Brás Lígia P, Menezes José C
Centre for Chemical & Biological Engineering, Department of Chemical and Biological Engineering, IST, Technical University of Lisbon, Av. Rovisco Pais, P-1049-001 Lisbon, Portugal.
Biomol Eng. 2007 Jun;24(2):273-82. doi: 10.1016/j.bioeng.2007.04.003. Epub 2007 Apr 19.

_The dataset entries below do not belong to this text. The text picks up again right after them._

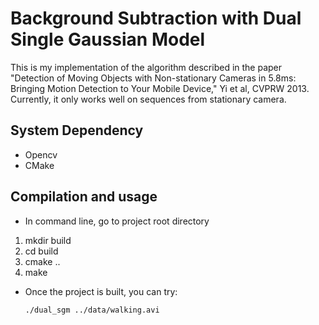 Background Subtraction with Dual Single Gaussian Model
================================================================================

This is my implementation of the algorithm described in the paper "Detection of 
Moving Objects with Non-stationary Cameras in 5.8ms: Bringing Motion Detection to 
Your Mobile Device," Yi et al, CVPRW 2013. Currently, it only works well on 
sequences from stationary camera.


System Dependency
--------------------------------------------------------------------------------

* Opencv
* CMake


Compilation and usage
--------------------------------------------------------------------------------

* In command line, go to project root directory

1. mkdir build
2. cd build
3. cmake ..
4. make

* Once the project is built, you can try:

  ```bash
  ./dual_sgm ../data/walking.avi
  ```
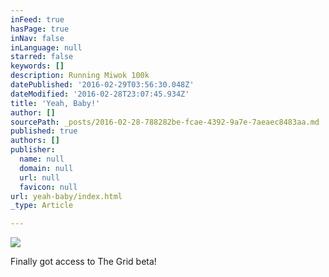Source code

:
 ```yaml
---
inFeed: true
hasPage: true
inNav: false
inLanguage: null
starred: false
keywords: []
description: Running Miwok 100k
datePublished: '2016-02-29T03:56:30.048Z'
dateModified: '2016-02-28T23:07:45.934Z'
title: 'Yeah, Baby!'
author: []
sourcePath: _posts/2016-02-28-788282be-fcae-4392-9a7e-7aeaec8483aa.md
published: true
authors: []
publisher:
  name: null
  domain: null
  url: null
  favicon: null
url: yeah-baby/index.html
_type: Article

---
```

![](https://s3-us-west-2.amazonaws.com/the-grid-img/p/b59f99cbd19c66a88c5e6c77bcc0730ae5a49d75.jpg)

Finally got access to The Grid beta!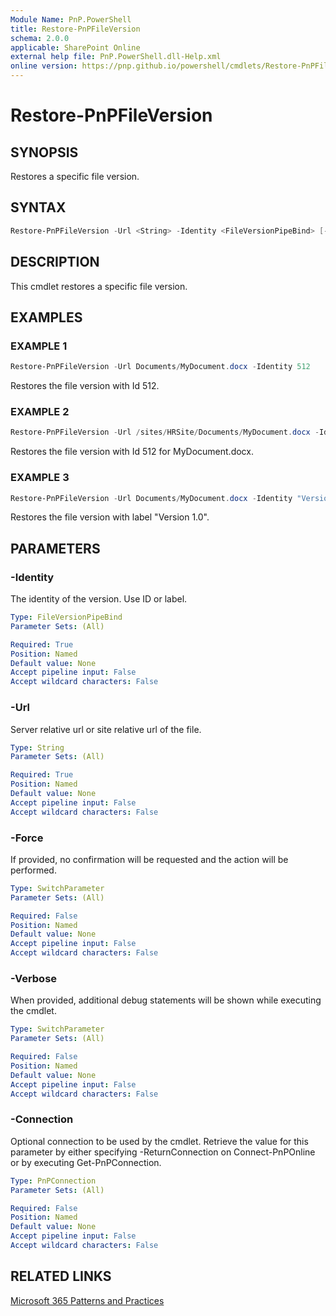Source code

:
 ```yaml
---
Module Name: PnP.PowerShell
title: Restore-PnPFileVersion
schema: 2.0.0
applicable: SharePoint Online
external help file: PnP.PowerShell.dll-Help.xml
online version: https://pnp.github.io/powershell/cmdlets/Restore-PnPFileVersion.html
---
```

 
# Restore-PnPFileVersion

## SYNOPSIS
Restores a specific file version.

## SYNTAX

```powershell
Restore-PnPFileVersion -Url <String> -Identity <FileVersionPipeBind> [-Force] [-Verbose] [-Connection <PnPConnection>]
```

## DESCRIPTION
This cmdlet restores a specific file version.

## EXAMPLES

### EXAMPLE 1
```powershell
Restore-PnPFileVersion -Url Documents/MyDocument.docx -Identity 512
```

Restores the file version with Id 512.

### EXAMPLE 2
```powershell
Restore-PnPFileVersion -Url /sites/HRSite/Documents/MyDocument.docx -Identity 512
```

Restores the file version with Id 512 for MyDocument.docx.

### EXAMPLE 3
```powershell
Restore-PnPFileVersion -Url Documents/MyDocument.docx -Identity "Version 1.0"
```

Restores the file version with label "Version 1.0".

## PARAMETERS

### -Identity
The identity of the version. Use ID or label.

```yaml
Type: FileVersionPipeBind
Parameter Sets: (All)

Required: True
Position: Named
Default value: None
Accept pipeline input: False
Accept wildcard characters: False
```

### -Url
Server relative url or site relative url of the file. 

```yaml
Type: String
Parameter Sets: (All)

Required: True
Position: Named
Default value: None
Accept pipeline input: False
Accept wildcard characters: False
```

### -Force
If provided, no confirmation will be requested and the action will be performed.

```yaml
Type: SwitchParameter
Parameter Sets: (All)

Required: False
Position: Named
Default value: None
Accept pipeline input: False
Accept wildcard characters: False
```

### -Verbose
When provided, additional debug statements will be shown while executing the cmdlet.

```yaml
Type: SwitchParameter
Parameter Sets: (All)

Required: False
Position: Named
Default value: None
Accept pipeline input: False
Accept wildcard characters: False
```

### -Connection
Optional connection to be used by the cmdlet. Retrieve the value for this parameter by either specifying -ReturnConnection on Connect-PnPOnline or by executing Get-PnPConnection.

```yaml
Type: PnPConnection
Parameter Sets: (All)

Required: False
Position: Named
Default value: None
Accept pipeline input: False
Accept wildcard characters: False
```

## RELATED LINKS

[Microsoft 365 Patterns and Practices](https://aka.ms/m365pnp)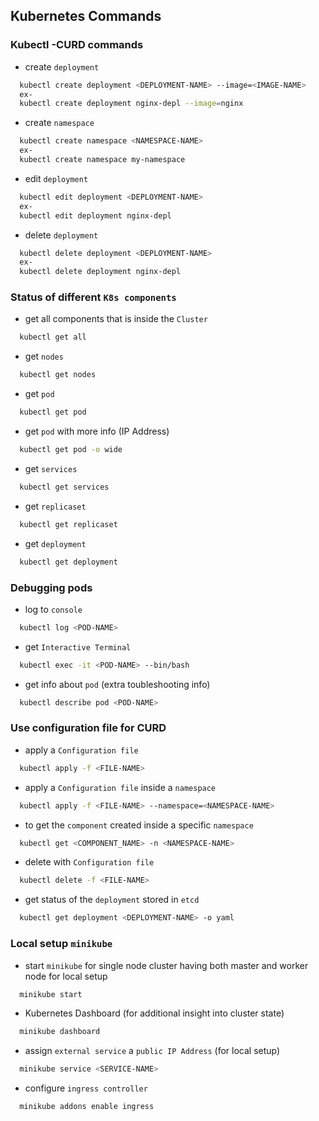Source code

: 
## Kubernetes Commands
### Kubectl -CURD commands
- create   `deployment`
```bash
  kubectl create deployment <DEPLOYMENT-NAME> --image=<IMAGE-NAME>
  ex-
  kubectl create deployment nginx-depl --image=nginx
```
- create   `namespace`
```bash
  kubectl create namespace <NAMESPACE-NAME> 
  ex-
  kubectl create namespace my-namespace
```

- edit   `deployment`
```bash
  kubectl edit deployment <DEPLOYMENT-NAME> 
  ex-
  kubectl edit deployment nginx-depl 
```

- delete   `deployment`
```bash
  kubectl delete deployment <DEPLOYMENT-NAME> 
  ex-
  kubectl delete deployment nginx-depl 
```
### Status of different `K8s components`
- get all components that is inside the `Cluster`
```bash
  kubectl get all  
```
- get `nodes`
```bash
  kubectl get nodes  
```
- get `pod`
```bash
  kubectl get pod  
```
- get `pod` with more info (IP Address)
```bash
  kubectl get pod -o wide
```
- get `services`
```bash
  kubectl get services  
```
- get `replicaset`
```bash
  kubectl get replicaset  
```
- get `deployment`
```bash
  kubectl get deployment  
```
### Debugging pods

- log to `console`
```bash
  kubectl log <POD-NAME> 
```
- get  `Interactive Terminal`
```bash
  kubectl exec -it <POD-NAME> --bin/bash
```
- get info about `pod` (extra toubleshooting info)
```bash
  kubectl describe pod <POD-NAME>
```

### Use configuration file for CURD

- apply a `Configuration file`
```bash
  kubectl apply -f <FILE-NAME>
```
- apply a `Configuration file` inside a `namespace`
```bash
  kubectl apply -f <FILE-NAME> --namespace=<NAMESPACE-NAME>
```
- to get the `component` created inside a specific `namespace`
```bash
  kubectl get <COMPONENT_NAME> -n <NAMESPACE-NAME>
```
- delete with `Configuration file`
```bash
  kubectl delete -f <FILE-NAME>
```
- get status of the  `deployment`  stored in `etcd`
```bash
  kubectl get deployment <DEPLOYMENT-NAME> -o yaml
```
### Local setup `minikube`
- start `minikube` for single node cluster having both master and worker node for local setup
```bash
  minikube start
```
- Kubernetes Dashboard (for additional insight into cluster state)
```bash
  minikube dashboard
```
- assign `external service` a `public IP Address` (for local setup)
```bash
  minikube service <SERVICE-NAME>
```
- configure `ingress controller` 
```bash
  minikube addons enable ingress
```
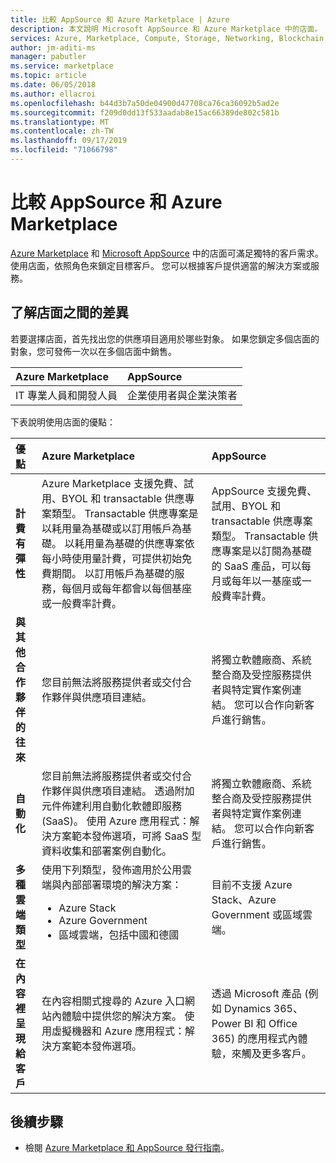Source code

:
 ```yaml
---
title: 比較 AppSource 和 Azure Marketplace | Azure
description: 本文說明 Microsoft AppSource 和 Azure Marketplace 中的店面。
services: Azure, Marketplace, Compute, Storage, Networking, Blockchain, Security
author: jm-aditi-ms
manager: pabutler
ms.service: marketplace
ms.topic: article
ms.date: 06/05/2018
ms.author: ellacroi
ms.openlocfilehash: b44d3b7a50de04900d47708ca76ca36092b5ad2e
ms.sourcegitcommit: f209d0dd13f533aadab8e15ac66389de802c581b
ms.translationtype: MT
ms.contentlocale: zh-TW
ms.lasthandoff: 09/17/2019
ms.locfileid: "71066798"
---
```

# <a name="comparing-appsource-and-the-azure-marketplace"></a>比較 AppSource 和 Azure Marketplace
[Azure Marketplace](https://azuremarketplace.microsoft.com) 和 [Microsoft AppSource](https://appsource.microsoft.com) 中的店面可滿足獨特的客戶需求。 使用店面，依照角色來鎖定目標客戶。 您可以根據客戶提供適當的解決方案或服務。

## <a name="understanding-the-differences-between-storefronts"></a>了解店面之間的差異
若要選擇店面，首先找出您的供應項目適用於哪些對象。 如果您鎖定多個店面的對象，您可發佈一次以在多個店面中銷售。

| Azure Marketplace | AppSource |
|:--- |:--- |
| IT 專業人員和開發人員 | 企業使用者與企業決策者 |
 
下表說明使用店面的優點：

| 優點 | Azure Marketplace | AppSource | 
|:--- |:--- | :--- |
| **計費有彈性** | Azure Marketplace 支援免費、試用、BYOL 和 transactable 供應專案類型。 Transactable 供應專案是以耗用量為基礎或以訂用帳戶為基礎。 以耗用量為基礎的供應專案依每小時使用量計費，可提供初始免費期間。 以訂用帳戶為基礎的服務，每個月或每年都會以每個基座或一般費率計費。| AppSource 支援免費、試用、BYOL 和 transactable 供應專案類型。 Transactable 供應專案是以訂閱為基礎的 SaaS 產品，可以每月或每年以一基座或一般費率計費。 |
|**與其他合作夥伴的往來**  | 您目前無法將服務提供者或交付合作夥伴與供應項目連結。 | 將獨立軟體廠商、系統整合商及受控服務提供者與特定實作案例連結。 您可以合作向新客戶進行銷售。 |
| **自動化** | 您目前無法將服務提供者或交付合作夥伴與供應項目連結。 透過附加元件佈建利用自動化軟體即服務 (SaaS)。 使用 Azure 應用程式：解決方案範本發佈選項，可將 SaaS 型資料收集和部署案例自動化。 | 將獨立軟體廠商、系統整合商及受控服務提供者與特定實作案例連結。 您可以合作向新客戶進行銷售。 |
| **多種雲端類型** | 使用下列類型，發佈適用於公用雲端與內部部署環境的解決方案：<ul> <li>Azure Stack</li> <li>Azure Government</li> <li>區域雲端，包括中國和德國</li></ul> | 目前不支援 Azure Stack、Azure Government 或區域雲端。 |
| **在內容裡呈現給客戶** | 在內容相關式搜尋的 Azure 入口網站內體驗中提供您的解決方案。 使用虛擬機器和 Azure 應用程式：解決方案範本發佈選項。 | 透過 Microsoft 產品 (例如 Dynamics 365、Power BI 和 Office 365) 的應用程式內體驗，來觸及更多客戶。 |

## <a name="next-steps"></a>後續步驟
*   檢閱 [Azure Marketplace 和 AppSource 發行指南](./marketplace-publishers-guide.md)。

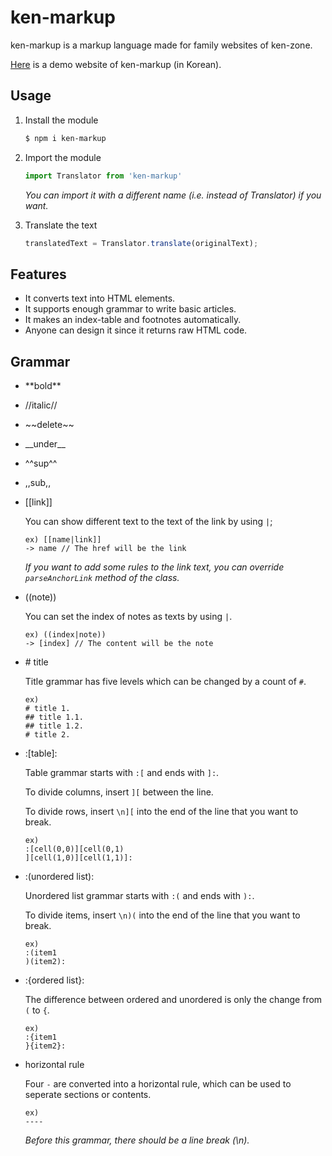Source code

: # ken-markup

ken-markup is a markup language made for family websites of ken-zone.

[Here](https://ken-markup.vercel.app) is a demo website of ken-markup (in Korean).

## Usage 

1. Install the module 

    ```bash
    $ npm i ken-markup
    ```

1. Import the module 

    ```js
    import Translator from 'ken-markup'
    ```

    *You can import it with a different name (i.e. instead of Translator) if you want.*

1. Translate the text

    ```js
    translatedText = Translator.translate(originalText);
    ```

## Features

* It converts text into HTML elements.
* It supports enough grammar to write basic articles.
* It makes an index-table and footnotes automatically.
* Anyone can design it since it returns raw HTML code.

## Grammar

* \*\*bold**
* \//italic//
* \~~delete~~
* \_\_under__
* ^^sup^^
* ,,sub,,
* \[\[link]]

    You can show different text to the text of the link by using `|`;

    ```
    ex) [[name|link]]
    -> name // The href will be the link
    ```

    *If you want to add some rules to the link text, you can override `parseAnchorLink` method of the class.*

* \(\(note))

    You can set the index of notes as texts by using `|`.

    ```
    ex) ((index|note))
    -> [index] // The content will be the note
    ```

* \# title

    Title grammar has five levels which can be changed by a count of `#`.

    ```
    ex)
    # title 1.
    ## title 1.1.
    ## title 1.2.
    # title 2.
    ```

* :[table]:

    Table grammar starts with `:[` and ends with `]:`.

    To divide columns, insert `][` between the line.

    To divide rows, insert `\n][` into the end of the line that you want to break.

    ```
    ex)
    :[cell(0,0)][cell(0,1)
    ][cell(1,0)][cell(1,1)]:
    ```

* :(unordered list):

    Unordered list grammar starts with `:(` and ends with `):`.

    To divide items, insert `\n)(` into the end of the line that you want to break.

    ```
    ex)
    :(item1
    )(item2):
    ```

* :{ordered list}:

    The difference between ordered and unordered is only the change from `(` to `{`.

    ```
    ex)
    :{item1
    }{item2}:
    ```

* horizontal rule

    Four `-` are converted into a horizontal rule, which can be used to seperate sections or contents.

    ```
    ex)
    ----
    ```
    *Before this grammar, there should be a line break (\n).*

We present a modification of the weighted K-nearest neighbours imputation method (KNNimpute) for missing values (MVs) estimation in microarray data based on the reuse of estimated data. The method was called iterative KNN imputation (IKNNimpute) as the estimation is performed iteratively using the recently estimated values. The estimation efficiency of IKNNimpute was assessed under different conditions (data type, fraction and structure of missing data) by the normalized root mean squared error (NRMSE) and the correlation coefficients between estimated and true values, and compared with that of other cluster-based estimation methods (KNNimpute and sequential KNN). We further investigated the influence of imputation on the detection of differentially expressed genes using SAM by examining the differentially expressed genes that are lost after MV estimation. The performance measures give consistent results, indicating that the iterative procedure of IKNNimpute can enhance the prediction ability of cluster-based methods in the presence of high missing rates, in non-time series experiments and in data sets comprising both time series and non-time series data, because the information of the genes having MVs is used more efficiently and the iterative procedure allows refining the MV estimates. More importantly, IKNN has a smaller detrimental effect on the detection of differentially expressed genes.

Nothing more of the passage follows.